Every line of the data that contains the string "commande" must be copied.

══════════════════════════════

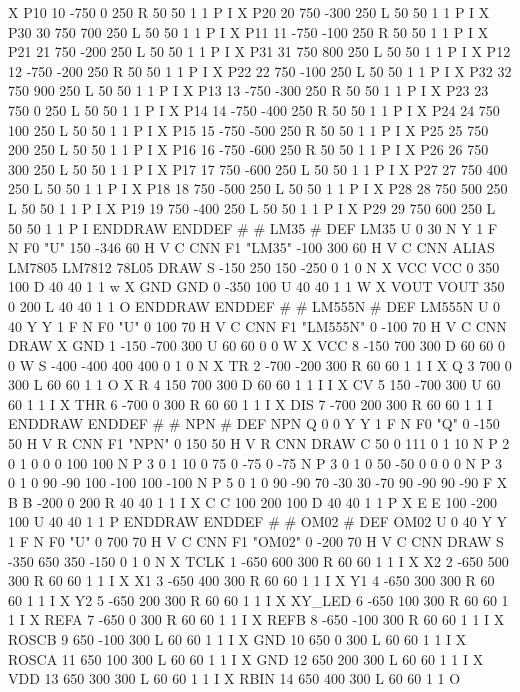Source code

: X P10 10 -750 0 250 R 50 50 1 1 P I
X P20 20 750 -300 250 L 50 50 1 1 P I
X P30 30 750 700 250 L 50 50 1 1 P I
X P11 11 -750 -100 250 R 50 50 1 1 P I
X P21 21 750 -200 250 L 50 50 1 1 P I
X P31 31 750 800 250 L 50 50 1 1 P I
X P12 12 -750 -200 250 R 50 50 1 1 P I
X P22 22 750 -100 250 L 50 50 1 1 P I
X P32 32 750 900 250 L 50 50 1 1 P I
X P13 13 -750 -300 250 R 50 50 1 1 P I
X P23 23 750 0 250 L 50 50 1 1 P I
X P14 14 -750 -400 250 R 50 50 1 1 P I
X P24 24 750 100 250 L 50 50 1 1 P I
X P15 15 -750 -500 250 R 50 50 1 1 P I
X P25 25 750 200 250 L 50 50 1 1 P I
X P16 16 -750 -600 250 R 50 50 1 1 P I
X P26 26 750 300 250 L 50 50 1 1 P I
X P17 17 750 -600 250 L 50 50 1 1 P I
X P27 27 750 400 250 L 50 50 1 1 P I
X P18 18 750 -500 250 L 50 50 1 1 P I
X P28 28 750 500 250 L 50 50 1 1 P I
X P19 19 750 -400 250 L 50 50 1 1 P I
X P29 29 750 600 250 L 50 50 1 1 P I
ENDDRAW
ENDDEF
#
# LM35
#
DEF LM35 U 0 30 N Y 1 F N
F0 "U" 150 -346 60 H V C CNN
F1 "LM35" -100 300 60 H V C CNN
ALIAS LM7805 LM7812 78L05
DRAW
S -150 250 150 -250 0 1 0 N
X VCC VCC 0 350 100 D 40 40 1 1 w
X GND GND 0 -350 100 U 40 40 1 1 W
X VOUT VOUT 350 0 200 L 40 40 1 1 O
ENDDRAW
ENDDEF
#
# LM555N
#
DEF LM555N U 0 40 Y Y 1 F N
F0 "U" 0 100 70 H V C CNN
F1 "LM555N" 0 -100 70 H V C CNN
DRAW
X GND 1 -150 -700 300 U 60 60 0 0 W
X VCC 8 -150 700 300 D 60 60 0 0 W
S -400 -400 400 400 0 1 0 N
X TR 2 -700 -200 300 R 60 60 1 1 I
X Q 3 700 0 300 L 60 60 1 1 O
X R 4 150 700 300 D 60 60 1 1 I I
X CV 5 150 -700 300 U 60 60 1 1 I
X THR 6 -700 0 300 R 60 60 1 1 I
X DIS 7 -700 200 300 R 60 60 1 1 I
ENDDRAW
ENDDEF
#
# NPN
#
DEF NPN Q 0 0 Y Y 1 F N
F0 "Q" 0 -150 50 H V R CNN
F1 "NPN" 0 150 50 H V R CNN
DRAW
C 50 0 111 0 1 10 N
P 2 0 1 0  0 0  100 100 N
P 3 0 1 10  0 75  0 -75  0 -75 N
P 3 0 1 0  50 -50  0 0  0 0 N
P 3 0 1 0  90 -90  100 -100  100 -100 N
P 5 0 1 0  90 -90  70 -30  30 -70  90 -90  90 -90 F
X B B -200 0 200 R 40 40 1 1 I
X C C 100 200 100 D 40 40 1 1 P
X E E 100 -200 100 U 40 40 1 1 P
ENDDRAW
ENDDEF
#
# OM02
#
DEF OM02 U 0 40 Y Y 1 F N
F0 "U" 0 700 70 H V C CNN
F1 "OM02" 0 -200 70 H V C CNN
DRAW
S -350 650 350 -150 0 1 0 N
X TCLK 1 -650 600 300 R 60 60 1 1 I
X X2 2 -650 500 300 R 60 60 1 1 I
X X1 3 -650 400 300 R 60 60 1 1 I
X Y1 4 -650 300 300 R 60 60 1 1 I
X Y2 5 -650 200 300 R 60 60 1 1 I
X XY_LED 6 -650 100 300 R 60 60 1 1 I
X REFA 7 -650 0 300 R 60 60 1 1 I
X REFB 8 -650 -100 300 R 60 60 1 1 I
X ROSCB 9 650 -100 300 L 60 60 1 1 I
X GND 10 650 0 300 L 60 60 1 1 I
X ROSCA 11 650 100 300 L 60 60 1 1 I
X GND 12 650 200 300 L 60 60 1 1 I
X VDD 13 650 300 300 L 60 60 1 1 I
X RBIN 14 650 400 300 L 60 60 1 1 O
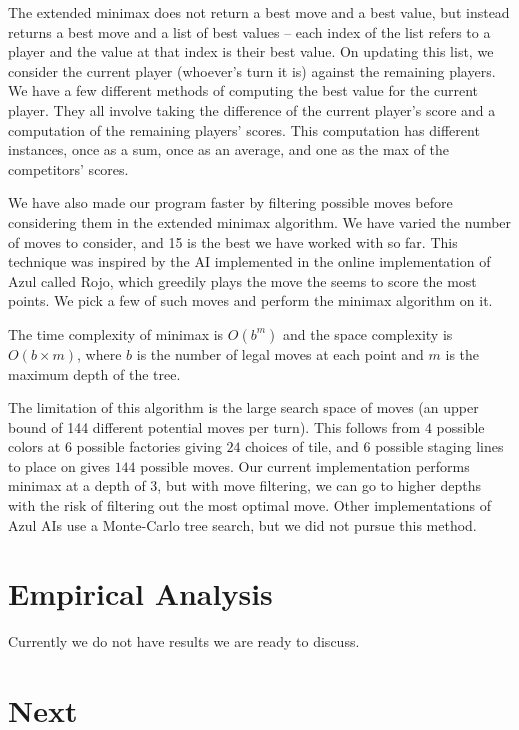 \documentclass[12pt]{article}
\begin{document}
The extended minimax does not return a best move and a best value, but instead returns a best move and a list of best 
values -- each index of the list refers to a player and the value at that index is their best value.
On updating this list, we consider the current player (whoever's turn it is) against
the remaining players. We have a few different methods of computing the best value for
the current player. They all involve taking the difference of the current player's score and a computation of the remaining players' scores. 
This computation has different instances, once as a sum, once as an average, and one as the max of the competitors' scores.

We have also made our program faster by filtering possible moves before considering them in the extended minimax algorithm. We have varied the number of moves to consider, and 15
is the best we have worked with so far. This technique was inspired by the AI implemented in the online implementation of Azul called Rojo, which greedily plays the move the seems to score the most points. We pick a few of such moves and perform the minimax algorithm on it.

The time complexity of minimax is $O(b^m)$ and the space complexity is $O(b\times m)$, where $b$ is the number of
legal moves at each point and $m$ is the maximum depth of the tree.

The limitation of this algorithm is the large search space of moves
(an upper bound of 144 different potential moves per turn).
This follows from $4$ possible colors at $6$ possible factories giving $24$ choices of tile, and $6$ possible staging lines to place on gives $144$ possible moves.
Our current implementation performs minimax at a depth of 3,
but with move filtering, we can go to higher depths with the risk of filtering out the most optimal move.
Other implementations of Azul AIs use a Monte-Carlo tree search, but we did not pursue this method.

\section{Empirical Analysis}

%

Currently we do not have results we are ready to discuss.

\section{Next}
\end{document}

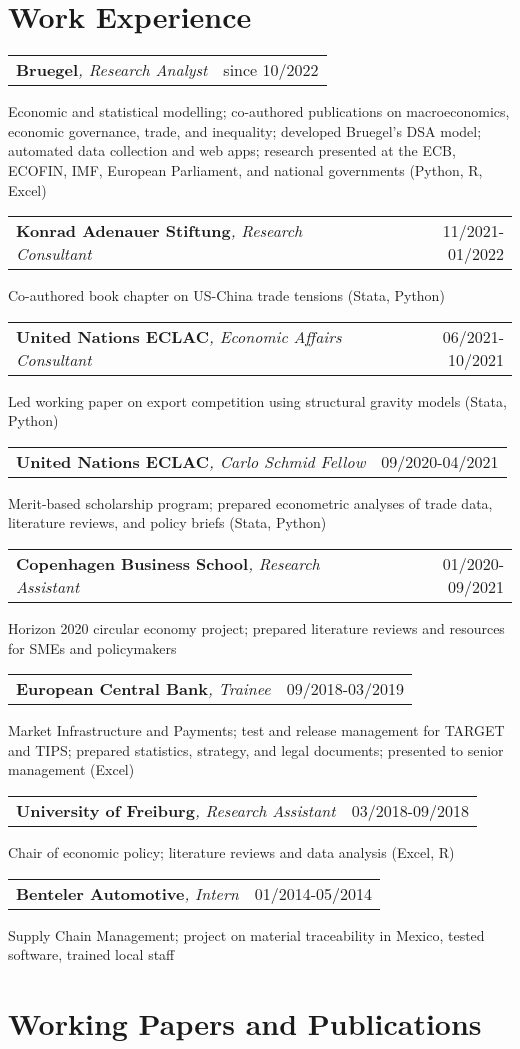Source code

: \documentclass[A4,11pt]{article}
\makeatletter
\newcommand{\Subheading}[4]{   
    \begin{tabular*}{\textwidth}[t]{@{}l @{\extracolsep{\fill}} r@{}}
        \textbf{#1}\textit{\small #2} & \footnotesize #3 \\
    \end{tabular*}
    \small #4 
    \vspace{7pt}
}
\makeatother
\begin{document}
\section{Work Experience}

    \Subheading
        {Bruegel}{, Research Analyst}{since 10/2022}
        {Economic and statistical modelling; co-authored publications on macroeconomics, 
        economic governance, trade, and inequality; 
        developed Bruegel's DSA model; 
        automated data collection and web apps;
        research presented at the ECB, ECOFIN, IMF, European Parliament, and national governments 
        (Python, R, Excel)}

    \Subheading
        {Konrad Adenauer Stiftung}{, Research Consultant}{11/2021-01/2022}
        {Co-authored book chapter on US-China trade tensions 
        (Stata, Python)}  

    \Subheading
        {United Nations ECLAC}{, Economic Affairs Consultant}{06/2021-10/2021}
        {Led working paper on export competition using structural gravity models (Stata, Python)}

    \Subheading
        {United Nations ECLAC}{, Carlo Schmid Fellow}{09/2020-04/2021}
        {Merit-based scholarship program; prepared econometric analyses of trade data, 
        literature reviews, and policy briefs (Stata, Python)}

    \Subheading
        {Copenhagen Business School}{, Research Assistant}{01/2020-09/2021}
        {Horizon 2020 circular economy project; prepared literature reviews and 
        resources for SMEs and policymakers}

    \Subheading
        {European Central Bank}{, Trainee}{09/2018-03/2019}
        {Market Infrastructure and Payments; test and release management for TARGET 
        and TIPS; prepared statistics, strategy, and legal documents;
        presented to senior management (Excel)}

    \Subheading
        {University of Freiburg}{, Research Assistant}{03/2018-09/2018}
        {Chair of economic policy; literature reviews and data analysis (Excel, R)}

    \Subheading
        {Benteler Automotive}{, Intern}{01/2014-05/2014}
        {Supply Chain Management; project on material traceability in Mexico, 
        tested software, trained local staff}

\newpage

\section{Working Papers and Publications}
\setlength{}
\begin{refsection}
\nocite{*}
\printbibliography[heading=none]
\end{refsection}
\end{document}
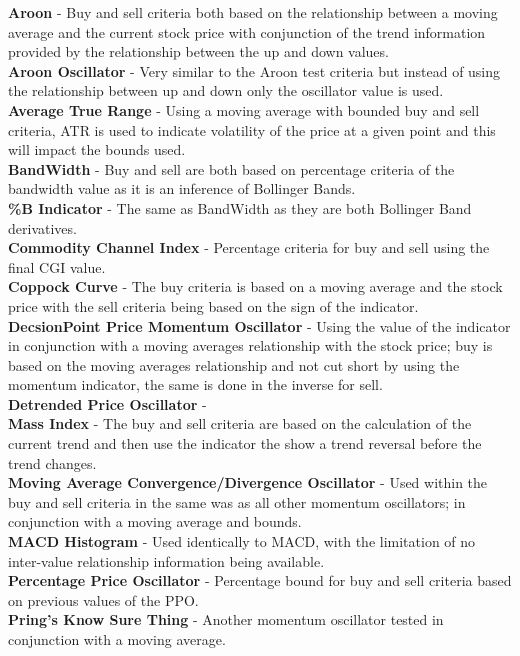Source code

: \documentclass[12pt,a4paper]{article}
\begin{document}
\noindent
\textbf{Aroon} - Buy and sell criteria both based on the relationship between a moving average and the current stock price with conjunction of the trend information provided by the relationship between the up and down values.\\
\textbf{Aroon Oscillator} - Very similar to the Aroon test criteria but instead of using the relationship between up and down only the oscillator value is used.\\
\textbf{Average True Range} - Using a moving average with bounded buy and sell criteria, ATR is used to indicate volatility of the price at a given point and this will impact the bounds used.\\
\textbf{BandWidth} - Buy and sell are both based on percentage criteria of the bandwidth value as it is an inference of Bollinger Bands.\\
\textbf{\%B Indicator} - The same as BandWidth as they are both Bollinger Band derivatives. \\
\textbf{Commodity Channel Index} - Percentage criteria for buy and sell using the final CGI value.\\
\textbf{Coppock Curve} - The buy criteria is based on a moving average and the stock price with the sell criteria being based on the sign of the indicator.\\
\textbf{DecsionPoint Price Momentum Oscillator} - Using the value of the indicator in conjunction with a moving averages relationship with the stock price; buy is based on the moving averages relationship and not cut short by using the momentum indicator, the same is done in the inverse for sell.\\
\textbf{Detrended Price Oscillator} - \\
\textbf{Mass Index} - The buy and sell criteria are based on the calculation of the current trend and then use the indicator the show a trend reversal before the trend changes.\\
\textbf{Moving Average Convergence/Divergence Oscillator} - Used within the buy and sell criteria in the same was as all other momentum oscillators; in conjunction with a moving average and bounds.\\
\textbf{MACD Histogram} - Used identically to MACD, with the limitation of no inter-value relationship information being available. \\
\textbf{Percentage Price Oscillator} - Percentage bound for buy and sell criteria based on previous values of the PPO. \\
\textbf{Pring's Know Sure Thing} - Another momentum oscillator tested in conjunction with a moving average. \\
\end{document}
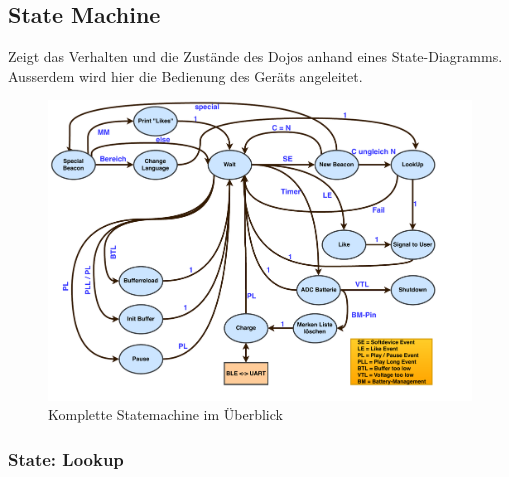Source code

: \subsection{State Machine}\label{sec:stateMachine}

Zeigt das Verhalten und die Zustände des Dojos anhand eines State-Diagramms. Ausserdem wird hier die Bedienung des Geräts angeleitet.

\begin{figure}[htbp]
	\centering
	\includegraphics[width=1.15\textwidth]{Data/StateMachineFinal.pdf}
	\caption[Statemachine-Diagramm]{Komplette Statemachine im Überblick}
	\label{fig:completeStateMachine}
\end{figure} 

\subsubsection*{State: Lookup}

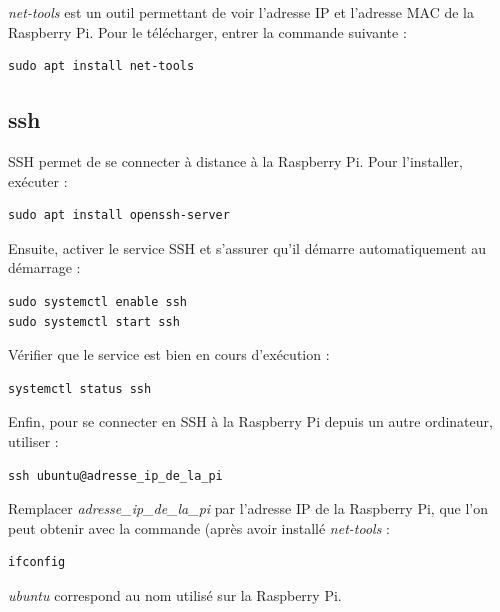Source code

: \textit{net-tools} est un outil permettant de voir l'adresse IP et l'adresse MAC de la Raspberry Pi. Pour le télécharger, entrer la commande suivante : 
\begin{lstlisting}[style=commandstyle]
sudo apt install net-tools
\end{lstlisting}

\subsection{ssh}

\noindent SSH permet de se connecter à distance à la Raspberry Pi. Pour l'installer, exécuter :

\begin{lstlisting}[style=commandstyle]
sudo apt install openssh-server
\end{lstlisting}

\noindent Ensuite, activer le service SSH et s'assurer qu'il démarre automatiquement au démarrage :

\begin{lstlisting}[style=commandstyle]
sudo systemctl enable ssh
sudo systemctl start ssh
\end{lstlisting}

\noindent Vérifier que le service est bien en cours d'exécution :

\begin{lstlisting}[style=commandstyle]
systemctl status ssh
\end{lstlisting}

\noindent Enfin, pour se connecter en SSH à la Raspberry Pi depuis un autre ordinateur, utiliser :

\begin{lstlisting}[style=commandstyle]
ssh ubuntu@adresse_ip_de_la_pi
\end{lstlisting}

\noindent Remplacer \textit{adresse\_ip\_de\_la\_pi} par l'adresse IP de la Raspberry Pi, que l'on peut obtenir avec la commande (après avoir installé \textit{net-tools} :

\begin{lstlisting}[style=commandstyle]
ifconfig
\end{lstlisting}

\noindent \textit{ubuntu} correspond au nom utilisé sur la Raspberry Pi.




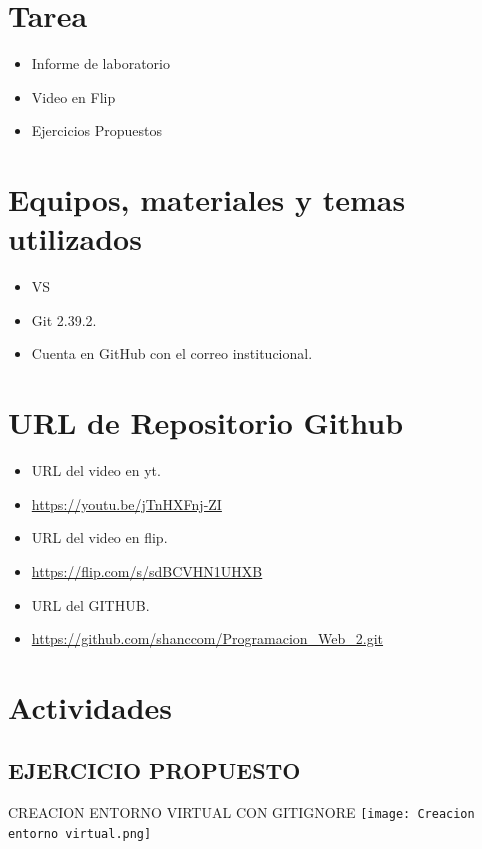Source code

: \documentclass{article}
\begin{document}
	\section{Tarea}
	\begin{itemize}		
		\item Informe de laboratorio
            \item Video en Flip
		\item Ejercicios Propuestos
        
	\end{itemize}
		
	\section{Equipos, materiales y temas utilizados}
	\begin{itemize}
		\item VS
		\item Git 2.39.2.
		\item Cuenta en GitHub con el correo institucional.
	\end{itemize}
    \clearpage
    
	\section{URL de Repositorio Github}
	\begin{itemize}
        \item URL del video en yt.
		\item \url{https://youtu.be/jTnHXFnj-ZI}
        \item URL del video en flip.
		\item \url{https://flip.com/s/sdBCVHN1UHXB}
        \item URL del GITHUB.
            \item \url{https://github.com/shanccom/Programacion_Web_2.git}
	\end{itemize}
	
	\section{Actividades}
	\subsection{EJERCICIO PROPUESTO}
        \item CREACION ENTORNO VIRTUAL CON GITIGNORE
        \newline \newline
        \texttt{[image: Creacion entorno virtual.png]}
\end{document}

══════════════════════════════

## [ANSWER TO THE PROBLEM]
: \textit{net-tools} est un outil permettant de voir l'adresse IP et l'adresse MAC de la Raspberry Pi. Pour le télécharger, entrer la commande suivante : 
\noindent Remplacer \textit{adresse\_ip\_de\_la\_pi} par l'adresse IP de la Raspberry Pi, que l'on peut obtenir avec la commande (après avoir installé \textit{net-tools} :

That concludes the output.